The second was an incident in a bar in Ibiza when Squinter was a young man. He’d been frequenting a particular watering-hole for some days and was at a table nursing a pint and doing a crossword  one afternoon when a party of some 10 or 12 English people arrived. As they fussed over picking a table and sorting out seating arrangements, one of the adults asked a boy of about eight, probably his son, to call the waiter. The kid looked in the direction of the single staff member – who Squinter had got to know a little bit – whistled very loudly and shouted: “Oi, Pedro!” They were Londoners, so it came out as “Oi, Paaydro!”
 
The waiter approached  and as he did so Squinter caught his eye. Squinter shook his head almost imperceptibly and the waiter raised his eyebrows a little bit, made a straight line of his mouth and went on about his business. It wasn’t the worst thing Squinter has ever seen a waiter subjected to, but because it was a child he felt absolutely gutted for the fella.

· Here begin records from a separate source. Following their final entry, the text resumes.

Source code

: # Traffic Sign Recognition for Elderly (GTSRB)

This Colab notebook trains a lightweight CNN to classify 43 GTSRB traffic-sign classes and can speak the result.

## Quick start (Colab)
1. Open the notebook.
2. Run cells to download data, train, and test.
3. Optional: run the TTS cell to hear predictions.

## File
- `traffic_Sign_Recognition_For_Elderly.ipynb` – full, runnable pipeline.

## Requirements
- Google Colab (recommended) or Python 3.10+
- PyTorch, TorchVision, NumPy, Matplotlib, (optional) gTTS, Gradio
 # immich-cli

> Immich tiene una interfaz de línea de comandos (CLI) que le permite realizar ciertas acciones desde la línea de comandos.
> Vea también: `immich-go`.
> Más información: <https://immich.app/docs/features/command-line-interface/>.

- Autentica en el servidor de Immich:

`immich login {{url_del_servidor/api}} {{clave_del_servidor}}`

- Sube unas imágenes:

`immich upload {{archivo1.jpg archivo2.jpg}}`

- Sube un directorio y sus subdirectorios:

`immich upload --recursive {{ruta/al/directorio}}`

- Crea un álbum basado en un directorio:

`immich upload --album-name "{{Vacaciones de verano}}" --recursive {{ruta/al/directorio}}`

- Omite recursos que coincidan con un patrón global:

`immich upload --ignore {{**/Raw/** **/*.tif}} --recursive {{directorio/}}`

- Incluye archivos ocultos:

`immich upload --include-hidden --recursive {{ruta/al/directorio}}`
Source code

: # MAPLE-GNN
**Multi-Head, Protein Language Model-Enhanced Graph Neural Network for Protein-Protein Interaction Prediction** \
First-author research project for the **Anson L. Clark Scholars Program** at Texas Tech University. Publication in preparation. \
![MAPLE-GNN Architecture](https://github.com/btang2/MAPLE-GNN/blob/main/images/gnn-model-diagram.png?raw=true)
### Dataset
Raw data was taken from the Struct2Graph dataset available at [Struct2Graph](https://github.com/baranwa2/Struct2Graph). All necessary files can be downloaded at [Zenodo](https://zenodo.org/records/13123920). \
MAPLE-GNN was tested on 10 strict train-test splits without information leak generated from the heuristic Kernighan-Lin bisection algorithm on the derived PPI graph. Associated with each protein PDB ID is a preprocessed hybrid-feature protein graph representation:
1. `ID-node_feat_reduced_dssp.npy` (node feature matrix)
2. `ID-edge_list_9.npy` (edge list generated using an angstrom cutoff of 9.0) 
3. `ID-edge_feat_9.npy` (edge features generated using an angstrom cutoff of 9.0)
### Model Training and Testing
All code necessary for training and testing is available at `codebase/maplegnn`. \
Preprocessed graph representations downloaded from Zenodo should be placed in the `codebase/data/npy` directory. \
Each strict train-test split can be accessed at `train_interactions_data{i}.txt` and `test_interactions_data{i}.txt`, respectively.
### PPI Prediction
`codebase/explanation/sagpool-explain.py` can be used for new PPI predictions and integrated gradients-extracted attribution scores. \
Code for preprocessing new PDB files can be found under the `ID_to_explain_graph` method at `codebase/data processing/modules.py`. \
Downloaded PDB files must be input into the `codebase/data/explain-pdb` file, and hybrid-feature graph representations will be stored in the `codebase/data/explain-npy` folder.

The third thing was a story about another restaurant told to him by a friend who was in Germany (the name of the city escapes Squinter for now) for the 2006 World Cup.
 
At the next table was a family of about six English people, and as they ate their meals they were wearing plastic Tommy World War Two helmets. All of them. Parents and small children. Again, not the most egregious behaviour Squinter has ever heard of, but for some reason that image has stuck fast in his head.
 
That Ibiza child would be well into middle-age by now. The children in the German restaurant probably in their mid- to late-20s. And if you ask yourself whether the boy speaks to Spanish waiters with any more respect, or whether the little plastic soldiers have a more rounded view of the German people, you would most likely come up with a rather grim answer.
 
Anyway, let’s get away from that and think of something more pleasant. The Euros kick off in Rome in eight days time and England are involved – how about that? Feel better now?